M. Payá a également donné l'occasion
à la communauté internationale d'évaluer son attachement à la démocratie. En
effet, il a lancé la création d'un « Comité de dialogue national »
dont le but est de rédiger un programme de transition, en parfaite lignée avec
le plan que M. Bush a mis en place pour annihiler l'existence de la nation
cubaine. Ledit comité réunit près de 110 membres de l'extrême droite cubaine,
dont certains ont une large expérience dans le terrorisme international contre
la population cubaine4.
Parmi ceux-ci, se trouve M. Carlos Alberto Montaner, ancien
agent de la CIA qui a reçu un entraînement militaire à Fort Benning, et actuel
président de l'Union libérale cubaine dont le siège se trouve à Madrid.
Financée également par la CIA, l'objectif de l'organisation qu'il dirige est de
promouvoir la politique étrangère des Etats-Unis contre Cuba au sein des
administrations européennes et latino-américaines5.
M. Payá a également sollicité la
collaboration de M. José Basulto León qui est l'un des directeurs de
l'organisation terroriste Hermanos al Rescate. Celle-ci a violé, à de
multiples reprises, l'espace aérien cubain et a failli déclencher un conflit
armé entre La Havane et Washington le 24 février 1996, après les autorités
cubaines aient abattu deux avions de ladite organisation qui portaient atteinte
à la sécurité du pays. M. Basulto dispose également de lourds antécédents
criminels : il a été formé par la CIA, a participé à l'invasion mercenaire
de la Baie des Cochons en avril 1961 et a, entre autres, attaqué au bazooka le
Théâtre Blanquita de La Havane le 24 août 1962, alors que celui-ci était occupé6.
Loin de se satisfaire de la seule
présence de ces deux individus, le leader du Mouvement chrétien de libération a
fait appel aux membres de la Fondation nationale cubano-américaine, tels que M.

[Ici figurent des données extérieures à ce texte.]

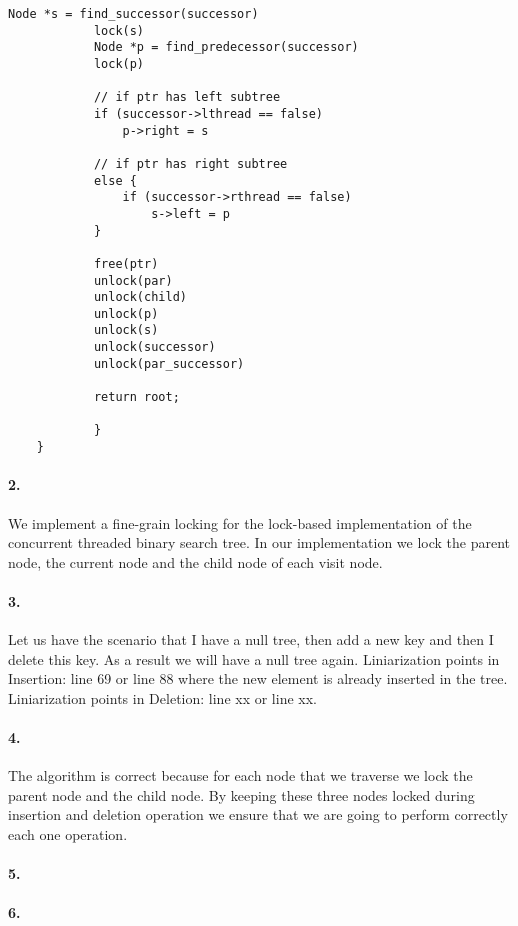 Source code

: \begin{lstlisting}[style=mycode]
			Node *s = find_successor(successor)
			lock(s)
			Node *p = find_predecessor(successor)
			lock(p)

			// if ptr has left subtree
			if (successor->lthread == false)
				p->right = s

			// if ptr has right subtree
			else {
				if (successor->rthread == false)
					s->left = p
			}

			free(ptr)
			unlock(par)
			unlock(child)
			unlock(p)
			unlock(s)
			unlock(successor)
			unlock(par_successor)

			return root;
				
			}
	}

\end{lstlisting}

\paragraph{2.}
We implement a fine-grain locking for the lock-based implementation of
the concurrent threaded binary search tree. In our implementation we
lock the parent node, the current node and the child node of each
visit node.

\paragraph{3.}
Let us have the scenario that I have a null tree, then add a new key
and then I delete this key. As a result we will have a null tree
again.
Liniarization points in Insertion: line 69 or line 88 where the new
element is already inserted in the tree.
Liniarization points in Deletion: line xx or line xx.

\paragraph{4.}
The algorithm is correct because for each node that we traverse we
lock the parent node and the child node. By keeping these three nodes
locked during insertion and deletion operation we ensure that we are
going to perform correctly each one operation.

\paragraph{5.}


\paragraph{6.}

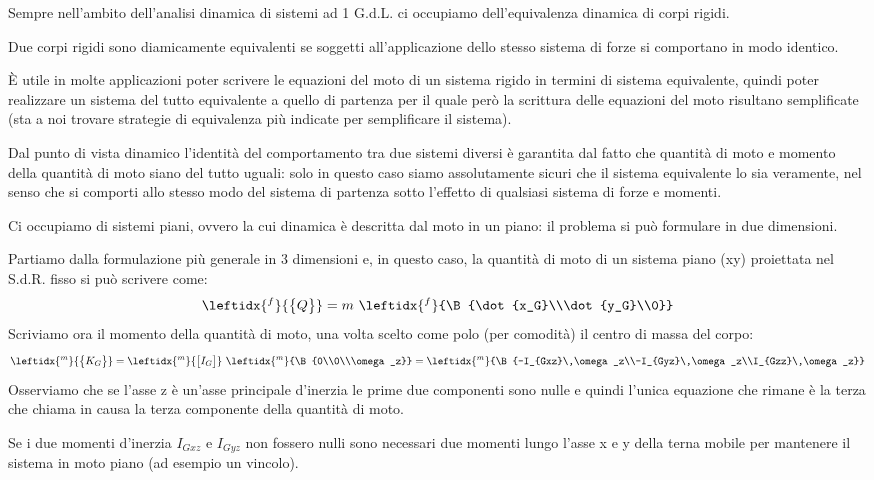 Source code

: Sempre nell'ambito dell'analisi dinamica di sistemi ad 1 G.d.L. ci occupiamo dell'equivalenza dinamica di corpi rigidi.

Due corpi rigidi sono diamicamente equivalenti  se soggetti all'applicazione dello stesso sistema di forze si comportano in modo identico.

È utile in molte applicazioni poter scrivere le equazioni del moto di un sistema rigido in termini di sistema equivalente, quindi poter realizzare un sistema del tutto equivalente a quello di partenza per il quale però la scrittura delle equazioni del moto risultano semplificate (sta a noi trovare strategie di equivalenza più indicate per semplificare il sistema).

Dal punto di vista dinamico l'identità del comportamento tra due sistemi diversi è garantita dal fatto che quantità di moto e momento della quantità di moto siano del tutto uguali: solo in questo caso siamo assolutamente sicuri che il sistema equivalente lo sia veramente, nel senso che si comporti allo stesso modo del sistema di partenza sotto l'effetto di qualsiasi sistema di forze e momenti.

Ci occupiamo di sistemi piani, ovvero la cui dinamica è descritta dal moto in un piano: il problema si può formulare in due dimensioni.

Partiamo dalla formulazione più generale in 3 dimensioni e, in questo caso, la quantità di moto di un sistema piano (xy) proiettata nel S.d.R. fisso si può scrivere come:
\[\leftidx{^f}{\B{Q}} = m\,\,\leftidx{^f}{\B{\dot{x_G}\\\dot{y_G}\\0}}\]
Scriviamo ora il momento della quantità di moto, una volta scelto come polo (per comodità) il centro di massa del corpo:
\[\leftidx{^m}{\B{K_G}} = \leftidx{^m}{\M{I_G}}\,\,\leftidx{^m}{\B{0\\0\\\omega_z}} = \leftidx{^m}{\B{-I_{Gxz}\,\omega_z\\-I_{Gyz}\,\omega_z\\I_{Gzz}\,\omega_z}}\]
Osserviamo che se l'asse z è un'asse principale d'inerzia le prime due componenti sono nulle e quindi l'unica equazione che rimane è la terza che chiama in causa la terza componente della quantità di moto.

Se i due  momenti d'inerzia $I_{Gxz}$ e $I_{Gyz}$ non fossero nulli sono necessari due momenti lungo l'asse x e y della terna mobile per mantenere il sistema in moto piano (ad esempio un vincolo).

Joe Garcàa ou M. Ramón Humberto Colas7. M. Payá a ouvertement
exprimé son enchantement d'avoir réuni autant d'« illustres »
personnages : « C'est la première fois que les Cubains de
l'intérieur et de l'extérieur travaillent ensemble, comme un seul peuple, avec
un seul objectif8 ». Ledit « objectif » est
clairement détaillé dans la « Commission d'assistance à une Cuba
libre » (Commission for Assistance to a Free Cuba), élaborée
par l'ancien secrétaire d'Etat, M. Colin Powell : éliminer la Révolution
cubaine9.
M. Oswaldo Payá est un personnage
trop clairvoyant pour ignorer un atome du passé des membres de son comité et de
leurs liens avec des activités terroristes, mais il a choisi délibérément de
s'allier avec la partie la plus passéiste de l'exil cubain. Il a formellement
exprimé son objectif de mettre en place « une économie de marché »

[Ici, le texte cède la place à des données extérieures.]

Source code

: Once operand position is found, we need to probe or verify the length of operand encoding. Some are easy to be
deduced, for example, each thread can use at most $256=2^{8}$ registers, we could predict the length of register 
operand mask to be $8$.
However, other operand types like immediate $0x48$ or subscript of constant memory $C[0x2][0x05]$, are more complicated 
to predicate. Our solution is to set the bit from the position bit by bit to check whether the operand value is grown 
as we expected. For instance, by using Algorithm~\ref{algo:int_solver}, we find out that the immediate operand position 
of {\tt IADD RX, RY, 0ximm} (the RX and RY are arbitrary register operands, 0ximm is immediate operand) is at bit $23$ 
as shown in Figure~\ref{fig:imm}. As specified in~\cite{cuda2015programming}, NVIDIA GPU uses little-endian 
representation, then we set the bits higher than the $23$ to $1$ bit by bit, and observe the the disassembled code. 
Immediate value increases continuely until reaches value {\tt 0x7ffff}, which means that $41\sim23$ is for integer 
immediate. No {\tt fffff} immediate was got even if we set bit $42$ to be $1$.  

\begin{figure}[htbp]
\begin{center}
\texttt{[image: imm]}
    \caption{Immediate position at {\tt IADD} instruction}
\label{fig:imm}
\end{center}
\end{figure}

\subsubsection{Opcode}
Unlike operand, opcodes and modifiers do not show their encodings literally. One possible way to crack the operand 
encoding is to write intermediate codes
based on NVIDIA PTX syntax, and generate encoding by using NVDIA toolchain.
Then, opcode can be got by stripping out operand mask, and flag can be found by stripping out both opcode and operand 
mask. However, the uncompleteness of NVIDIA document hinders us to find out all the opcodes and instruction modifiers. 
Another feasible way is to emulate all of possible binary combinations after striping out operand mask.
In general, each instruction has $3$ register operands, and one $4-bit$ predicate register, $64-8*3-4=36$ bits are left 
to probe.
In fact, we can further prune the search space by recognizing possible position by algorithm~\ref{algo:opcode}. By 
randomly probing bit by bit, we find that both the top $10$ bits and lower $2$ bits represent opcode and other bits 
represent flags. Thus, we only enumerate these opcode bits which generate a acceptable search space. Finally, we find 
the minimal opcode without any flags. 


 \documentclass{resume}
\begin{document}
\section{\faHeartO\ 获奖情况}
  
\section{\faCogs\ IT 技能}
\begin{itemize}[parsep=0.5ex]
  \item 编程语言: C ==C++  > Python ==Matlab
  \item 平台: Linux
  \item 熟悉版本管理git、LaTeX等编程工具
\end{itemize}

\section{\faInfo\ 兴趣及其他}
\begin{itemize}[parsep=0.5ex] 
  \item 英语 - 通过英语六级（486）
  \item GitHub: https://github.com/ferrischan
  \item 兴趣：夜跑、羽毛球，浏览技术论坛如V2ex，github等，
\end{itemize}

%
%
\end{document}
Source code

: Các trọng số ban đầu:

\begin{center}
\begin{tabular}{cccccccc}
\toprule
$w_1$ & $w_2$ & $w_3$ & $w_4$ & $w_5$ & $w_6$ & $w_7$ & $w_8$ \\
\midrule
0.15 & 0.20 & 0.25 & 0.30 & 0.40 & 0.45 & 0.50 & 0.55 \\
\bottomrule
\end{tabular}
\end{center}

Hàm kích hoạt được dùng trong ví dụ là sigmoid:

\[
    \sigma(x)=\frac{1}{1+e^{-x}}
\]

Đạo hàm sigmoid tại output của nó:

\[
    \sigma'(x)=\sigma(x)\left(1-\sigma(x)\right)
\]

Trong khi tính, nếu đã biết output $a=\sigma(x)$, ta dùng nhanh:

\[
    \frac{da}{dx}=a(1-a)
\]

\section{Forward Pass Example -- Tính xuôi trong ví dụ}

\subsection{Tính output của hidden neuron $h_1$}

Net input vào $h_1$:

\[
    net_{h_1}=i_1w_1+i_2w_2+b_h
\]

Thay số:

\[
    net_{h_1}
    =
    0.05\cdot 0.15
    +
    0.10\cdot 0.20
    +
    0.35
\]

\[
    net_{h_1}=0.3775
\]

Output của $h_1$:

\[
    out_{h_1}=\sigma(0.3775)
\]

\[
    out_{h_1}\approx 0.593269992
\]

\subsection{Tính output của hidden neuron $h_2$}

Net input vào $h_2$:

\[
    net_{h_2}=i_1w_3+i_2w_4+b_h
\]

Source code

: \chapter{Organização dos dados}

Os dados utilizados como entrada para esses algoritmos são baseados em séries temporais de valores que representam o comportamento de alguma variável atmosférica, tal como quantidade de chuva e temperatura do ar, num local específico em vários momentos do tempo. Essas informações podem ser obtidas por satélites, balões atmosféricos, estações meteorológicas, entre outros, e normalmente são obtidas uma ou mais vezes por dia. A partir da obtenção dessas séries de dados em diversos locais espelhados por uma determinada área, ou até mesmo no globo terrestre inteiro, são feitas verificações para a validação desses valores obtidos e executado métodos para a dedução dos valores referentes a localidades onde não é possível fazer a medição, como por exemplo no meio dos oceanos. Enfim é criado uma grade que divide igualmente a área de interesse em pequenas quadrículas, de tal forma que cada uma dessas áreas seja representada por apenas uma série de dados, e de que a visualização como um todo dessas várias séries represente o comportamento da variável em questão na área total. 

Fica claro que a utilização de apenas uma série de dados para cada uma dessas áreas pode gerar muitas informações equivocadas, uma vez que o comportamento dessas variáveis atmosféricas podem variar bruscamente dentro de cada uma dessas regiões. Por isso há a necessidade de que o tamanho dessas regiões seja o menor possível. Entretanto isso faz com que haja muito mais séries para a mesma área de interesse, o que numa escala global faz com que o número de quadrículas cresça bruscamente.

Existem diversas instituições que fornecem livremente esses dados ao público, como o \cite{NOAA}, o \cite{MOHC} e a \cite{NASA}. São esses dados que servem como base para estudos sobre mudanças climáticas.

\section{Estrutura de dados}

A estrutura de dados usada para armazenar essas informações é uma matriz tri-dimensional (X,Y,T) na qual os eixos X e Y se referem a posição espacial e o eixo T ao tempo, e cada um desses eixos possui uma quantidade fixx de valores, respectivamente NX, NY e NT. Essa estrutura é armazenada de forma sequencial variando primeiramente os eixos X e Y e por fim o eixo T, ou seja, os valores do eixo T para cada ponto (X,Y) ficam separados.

à Cuba, comme le stipule son Projet Varela, fallacieusement médiatisé comme
étant une initiative cubaine alors qu'il a été créé à Washington10.
Très loquace face aux micros de la
presse internationale, M. Payá a « lancé un défi au régime »
en demandant un espace de quinze minutes à la télévision nationale cubaine pour
expliquer son projet politique. « Je les défie de nouveau. Qu'ils me
permettent seulement de passer quinze minutes à la télévision que nous, le
peuple cubain, payons avec notre travail », a-t-il dit11.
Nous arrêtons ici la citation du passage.